Rahul Sharma

Solutions Architect - Microsoft Dynamics AX | Azure

Blog
This is a technology blog covering Microsoft Dynamics AX, Microsoft Dynamics CRM, Microsoft Azure, IoT, .Net, SharePoint, SQL Server, SSRS, SSAS, SSIS, Apache Cassandra, MongoDB, and related technologies. Join this blog on facebook {Rahul Sharma}, to start a discussion !!! NOTE: My employer is not responsible for the content published here.

Index | MS Dynamics AX | MS Dynamics CRM
View blog as >> Magazine | Sidebar | Flipcard | Mosaic | Snapshot | Timeslide

Office Open XML and Dynamics Ax

Ever wondered what's special about new Microsoft Office file formats, why there is X in all office 2007 or later version file extensions, like docX, xlsX, pptX etc.?

Yes, this is a file format specification from Microsoft and this Office Open XML File Format specification is an open, international, ECMA-376, Second Edition and ISO/IEC 29500 standard. That means, now office document formats are not something that is hidden from the developers or proprietary to Microsoft, its open for all now. If you understand this, then it means you can read, write or modify existing office documents without even installing MS Office on your computer.

The purpose of the Open XML standard is to de-couple documents created by Microsoft Office applications so that they can be manipulated by other applications independent of proprietary formats and without the loss of data.

How it works?

Office Open XML = ZIP compressed package + XML
This is a zip-based file format that defines office documents in multiple XML files and packages them all together in a compressed ZIP file. An open xml document is created with multiple document parts with xml markups. As this is a plain xml, you can view the content using any text editor and modify in same way.

Need a proof?
  • Create a word document and type Hello World and save. Let's, bold and italic first letters of these words as well.
  • Now save this document and change it's extension from .docx to .zip. 
  • Extract this zip file and see what it contains. There are few folders and xml files in it.

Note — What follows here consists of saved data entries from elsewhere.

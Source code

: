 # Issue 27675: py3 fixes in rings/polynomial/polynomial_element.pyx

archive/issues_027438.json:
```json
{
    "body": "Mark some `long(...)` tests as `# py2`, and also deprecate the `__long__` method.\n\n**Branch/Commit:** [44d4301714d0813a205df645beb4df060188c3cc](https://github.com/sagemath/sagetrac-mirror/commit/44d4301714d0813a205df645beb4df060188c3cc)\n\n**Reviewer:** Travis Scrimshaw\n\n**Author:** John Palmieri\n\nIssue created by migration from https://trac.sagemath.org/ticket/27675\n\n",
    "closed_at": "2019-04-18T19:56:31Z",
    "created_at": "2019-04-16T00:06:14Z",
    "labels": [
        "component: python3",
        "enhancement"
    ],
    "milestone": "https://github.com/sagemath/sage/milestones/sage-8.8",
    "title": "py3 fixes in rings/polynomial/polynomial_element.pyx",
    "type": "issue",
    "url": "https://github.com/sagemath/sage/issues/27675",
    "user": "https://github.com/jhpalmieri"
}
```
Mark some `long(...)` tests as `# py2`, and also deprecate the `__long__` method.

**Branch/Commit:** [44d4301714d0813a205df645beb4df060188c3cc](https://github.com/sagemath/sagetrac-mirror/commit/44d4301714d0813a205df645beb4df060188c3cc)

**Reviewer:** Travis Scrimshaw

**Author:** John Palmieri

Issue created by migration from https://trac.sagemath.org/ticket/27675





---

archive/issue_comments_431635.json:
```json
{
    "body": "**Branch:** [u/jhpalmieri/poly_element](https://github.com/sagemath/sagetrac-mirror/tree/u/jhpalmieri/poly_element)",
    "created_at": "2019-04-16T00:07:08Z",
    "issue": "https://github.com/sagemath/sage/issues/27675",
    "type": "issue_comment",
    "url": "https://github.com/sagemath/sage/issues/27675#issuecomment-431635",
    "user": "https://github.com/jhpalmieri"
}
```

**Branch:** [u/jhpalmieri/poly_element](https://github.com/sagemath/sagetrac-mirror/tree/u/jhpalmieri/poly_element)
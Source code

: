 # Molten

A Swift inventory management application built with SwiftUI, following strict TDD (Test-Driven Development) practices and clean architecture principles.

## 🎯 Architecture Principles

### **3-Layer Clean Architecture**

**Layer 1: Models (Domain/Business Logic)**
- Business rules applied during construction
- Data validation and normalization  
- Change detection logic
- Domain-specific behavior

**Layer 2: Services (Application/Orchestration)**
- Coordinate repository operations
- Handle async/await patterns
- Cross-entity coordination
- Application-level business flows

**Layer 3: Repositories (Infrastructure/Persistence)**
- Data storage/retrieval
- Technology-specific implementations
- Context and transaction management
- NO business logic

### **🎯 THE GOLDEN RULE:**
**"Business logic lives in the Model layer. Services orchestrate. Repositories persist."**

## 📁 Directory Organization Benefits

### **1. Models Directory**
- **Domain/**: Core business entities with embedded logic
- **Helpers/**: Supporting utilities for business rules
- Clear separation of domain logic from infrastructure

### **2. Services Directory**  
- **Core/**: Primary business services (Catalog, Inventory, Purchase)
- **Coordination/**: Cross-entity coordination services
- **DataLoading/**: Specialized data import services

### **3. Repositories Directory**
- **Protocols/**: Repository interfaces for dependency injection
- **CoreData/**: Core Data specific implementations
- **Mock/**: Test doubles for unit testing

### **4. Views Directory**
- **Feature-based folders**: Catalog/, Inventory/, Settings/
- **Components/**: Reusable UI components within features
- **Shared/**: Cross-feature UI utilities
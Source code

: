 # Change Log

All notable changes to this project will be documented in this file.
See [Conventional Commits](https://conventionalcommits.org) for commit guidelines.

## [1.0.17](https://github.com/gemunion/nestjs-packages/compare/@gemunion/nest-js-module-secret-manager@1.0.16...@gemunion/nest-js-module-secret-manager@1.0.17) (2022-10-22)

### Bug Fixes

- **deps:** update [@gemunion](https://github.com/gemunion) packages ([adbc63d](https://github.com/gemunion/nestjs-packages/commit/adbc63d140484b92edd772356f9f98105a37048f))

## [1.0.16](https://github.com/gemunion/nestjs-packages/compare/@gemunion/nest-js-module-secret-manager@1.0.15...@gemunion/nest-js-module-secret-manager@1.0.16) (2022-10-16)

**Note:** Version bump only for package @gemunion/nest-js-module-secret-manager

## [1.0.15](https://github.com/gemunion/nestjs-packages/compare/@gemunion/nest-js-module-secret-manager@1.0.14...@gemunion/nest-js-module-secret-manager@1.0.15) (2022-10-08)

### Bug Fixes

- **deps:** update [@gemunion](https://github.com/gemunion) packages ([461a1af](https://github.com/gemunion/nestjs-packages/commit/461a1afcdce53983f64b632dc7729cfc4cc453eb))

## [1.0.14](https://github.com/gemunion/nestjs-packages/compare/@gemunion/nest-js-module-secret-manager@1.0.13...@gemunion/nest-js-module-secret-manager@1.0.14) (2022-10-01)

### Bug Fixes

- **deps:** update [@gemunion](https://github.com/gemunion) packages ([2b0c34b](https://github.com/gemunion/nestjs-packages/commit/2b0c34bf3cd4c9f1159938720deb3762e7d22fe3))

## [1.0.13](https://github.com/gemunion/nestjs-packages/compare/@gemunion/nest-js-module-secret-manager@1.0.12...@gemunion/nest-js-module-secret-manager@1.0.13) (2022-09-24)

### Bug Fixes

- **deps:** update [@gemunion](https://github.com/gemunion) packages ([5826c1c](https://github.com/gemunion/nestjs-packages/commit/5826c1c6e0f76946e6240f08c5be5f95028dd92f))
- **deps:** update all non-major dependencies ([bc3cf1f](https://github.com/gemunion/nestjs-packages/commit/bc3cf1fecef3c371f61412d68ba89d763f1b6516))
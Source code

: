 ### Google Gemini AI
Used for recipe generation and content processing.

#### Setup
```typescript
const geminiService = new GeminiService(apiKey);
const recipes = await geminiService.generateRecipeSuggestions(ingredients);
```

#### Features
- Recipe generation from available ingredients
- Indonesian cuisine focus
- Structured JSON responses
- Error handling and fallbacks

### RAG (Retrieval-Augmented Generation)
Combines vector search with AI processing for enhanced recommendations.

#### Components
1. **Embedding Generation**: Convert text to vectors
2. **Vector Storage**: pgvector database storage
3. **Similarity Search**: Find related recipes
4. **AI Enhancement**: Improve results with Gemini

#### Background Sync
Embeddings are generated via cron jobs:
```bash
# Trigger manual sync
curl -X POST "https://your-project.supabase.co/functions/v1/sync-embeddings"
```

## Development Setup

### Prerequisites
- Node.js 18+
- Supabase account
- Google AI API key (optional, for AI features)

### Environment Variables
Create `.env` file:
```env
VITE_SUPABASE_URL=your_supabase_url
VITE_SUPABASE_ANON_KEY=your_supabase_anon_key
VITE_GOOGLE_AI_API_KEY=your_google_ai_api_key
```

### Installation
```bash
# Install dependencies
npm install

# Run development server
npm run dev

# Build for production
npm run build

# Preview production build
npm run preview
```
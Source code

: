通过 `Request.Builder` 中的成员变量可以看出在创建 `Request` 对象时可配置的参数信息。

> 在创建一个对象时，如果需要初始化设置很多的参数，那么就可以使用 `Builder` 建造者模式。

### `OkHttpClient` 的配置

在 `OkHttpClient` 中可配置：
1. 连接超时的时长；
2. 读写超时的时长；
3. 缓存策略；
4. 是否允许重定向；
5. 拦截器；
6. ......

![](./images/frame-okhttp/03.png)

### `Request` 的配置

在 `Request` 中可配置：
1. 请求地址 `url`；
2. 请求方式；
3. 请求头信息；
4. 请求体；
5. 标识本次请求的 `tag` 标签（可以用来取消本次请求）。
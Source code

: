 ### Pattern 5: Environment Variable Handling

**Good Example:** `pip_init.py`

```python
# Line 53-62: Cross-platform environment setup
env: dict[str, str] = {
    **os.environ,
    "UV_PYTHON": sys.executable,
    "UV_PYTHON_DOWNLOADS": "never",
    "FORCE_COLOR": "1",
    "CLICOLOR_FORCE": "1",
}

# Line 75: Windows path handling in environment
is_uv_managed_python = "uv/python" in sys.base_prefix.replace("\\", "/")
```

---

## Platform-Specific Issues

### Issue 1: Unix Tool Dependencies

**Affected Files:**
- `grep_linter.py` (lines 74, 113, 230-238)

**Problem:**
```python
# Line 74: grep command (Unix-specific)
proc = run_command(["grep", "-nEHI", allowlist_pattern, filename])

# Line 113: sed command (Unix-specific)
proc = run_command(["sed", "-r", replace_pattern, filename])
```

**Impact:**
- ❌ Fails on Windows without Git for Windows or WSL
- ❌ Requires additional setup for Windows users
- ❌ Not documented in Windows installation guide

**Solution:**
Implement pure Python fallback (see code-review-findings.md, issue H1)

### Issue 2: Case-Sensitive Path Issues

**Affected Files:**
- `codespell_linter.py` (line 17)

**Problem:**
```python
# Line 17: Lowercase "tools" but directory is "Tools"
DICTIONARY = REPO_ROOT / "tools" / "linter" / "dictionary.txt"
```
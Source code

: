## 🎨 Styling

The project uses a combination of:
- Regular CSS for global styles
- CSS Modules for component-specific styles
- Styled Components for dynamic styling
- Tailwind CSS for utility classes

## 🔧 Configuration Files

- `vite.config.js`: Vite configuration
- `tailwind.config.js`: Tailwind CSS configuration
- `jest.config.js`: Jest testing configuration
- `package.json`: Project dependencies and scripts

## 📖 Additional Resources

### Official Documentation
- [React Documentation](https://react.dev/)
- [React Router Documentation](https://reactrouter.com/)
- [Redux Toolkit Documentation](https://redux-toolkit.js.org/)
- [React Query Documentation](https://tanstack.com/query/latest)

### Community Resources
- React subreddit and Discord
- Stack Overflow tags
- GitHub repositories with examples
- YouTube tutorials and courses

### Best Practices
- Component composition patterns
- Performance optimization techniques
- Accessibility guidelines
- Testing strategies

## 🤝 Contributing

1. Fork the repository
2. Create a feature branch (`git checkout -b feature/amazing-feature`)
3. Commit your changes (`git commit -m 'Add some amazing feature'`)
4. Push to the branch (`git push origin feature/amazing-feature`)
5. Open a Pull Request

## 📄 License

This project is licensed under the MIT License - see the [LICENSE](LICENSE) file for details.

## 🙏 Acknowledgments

These folders and xml contain everything about an office file. You can use any programming language to read or write these xml files. Just for the info, main document content is in the folder word and file document.xml.

To understand this xml, you can use microsoft xml tool specifically created for reading open xml files.
Open XML SDK 2.0 Productivity Tool for Microsoft Office
Below is the sample of our Hello World document.xml file:

   1:  <w:document xmlns:wpc="http://schemas.microsoft.com/office/word/2010/wordprocessingCanvas" xmlns:mc="http://schemas.openxmlformats.org/markup-compatibility/2006"
   2:              xmlns:o="urn:schemas-microsoft-com:office:office" xmlns:r="http://schemas.openxmlformats.org/officeDocument/2006/relationships"
   3:              xmlns:m="http://schemas.openxmlformats.org/officeDocument/2006/math" xmlns:v="urn:schemas-microsoft-com:vml"
   4:              xmlns:wp14="http://schemas.microsoft.com/office/word/2010/wordprocessingDrawing" xmlns:wp="http://schemas.openxmlformats.org/drawingml/2006/wordprocessingDrawing"
   5:              xmlns:w10="urn:schemas-microsoft-com:office:word" xmlns:w="http://schemas.openxmlformats.org/wordprocessingml/2006/main"
   6:              xmlns:w14="http://schemas.microsoft.com/office/word/2010/wordml" xmlns:wpg="http://schemas.microsoft.com/office/word/2010/wordprocessingGroup"
   7:              xmlns:wpi="http://schemas.microsoft.com/office/word/2010/wordprocessingInk" xmlns:wne="http://schemas.microsoft.com/office/word/2006/wordml"
   8:              xmlns:wps="http://schemas.microsoft.com/office/word/2010/wordprocessingShape" mc:Ignorable="w14 wp14">
   9:    <w:body>
  10:      <w:p w:rsidR="006D0D97" w:rsidRDefault="00334C80" w14:paraId="2DC4F30E" w14:textId="77777777">
  11:        <w:r w:rsidRPr="00334C80">
  12:          <w:rPr>
  13:            <w:b />
  14:            <w:i />
  15:          </w:rPr>
  16:          <w:t>H</w:t>
  17:        </w:r>
  18:        <w:r>
  19:          <w:t xml:space="preserve">ello </w:t>
  20:        </w:r>
  21:        <w:r w:rsidRPr="00334C80">
  22:          <w:rPr>
  23:            <w:b />
  24:            <w:i />
  25:          </w:rPr>
  26:          <w:t>W</w:t>
  27:        </w:r>
  28:        <w:r>
  29:          <w:t>orl</w:t>
  30:        </w:r>
  31:        <w:bookmarkStart w:name="_GoBack" w:id="0" />
  32:        <w:bookmarkEnd w:id="0" />
  33:        <w:r>
  34:          <w:t>d</w:t>
  35:        </w:r>
  36:      </w:p>
  37:      <w:sectPr w:rsidR="006D0D97">
  38:        <w:pgSz w:w="12240" w:h="15840" />
  39:        <w:pgMar w:top="1440" w:right="1440" w:bottom="1440" w:left="1440" w:header="720" w:footer="720" w:gutter="0" />
  40:        <w:cols w:space="720" />
  41:        <w:docGrid w:linePitch="360" />
  42:      </w:sectPr>
  43:    </w:body>
  44:  </w:document>

To understand this xml better, modify your word document or modify this document.xml and see what comes out. But to get you started here is the quick brief explanation of some tags:
  • Root tag is <w:document>. 'w:' is the xml namespace defined in the xmlns attribute of this tag.
  • Content always goes into a specific hierarchy of tags. Paragraph --> Run --> text.

    <w:p>
      <w:r>
        <w:t>your content.</w:t>
      </w:r>
    </w:p>
  • These attributes has some properties as well and that is self explanatory. Check how this xml defined our Hello World document content. Check what it does to make it bold or italic.
    Note: An interesting thing that you should know, if you are inserting a space before or after your content then pay attention to Space=preserver property of Text node.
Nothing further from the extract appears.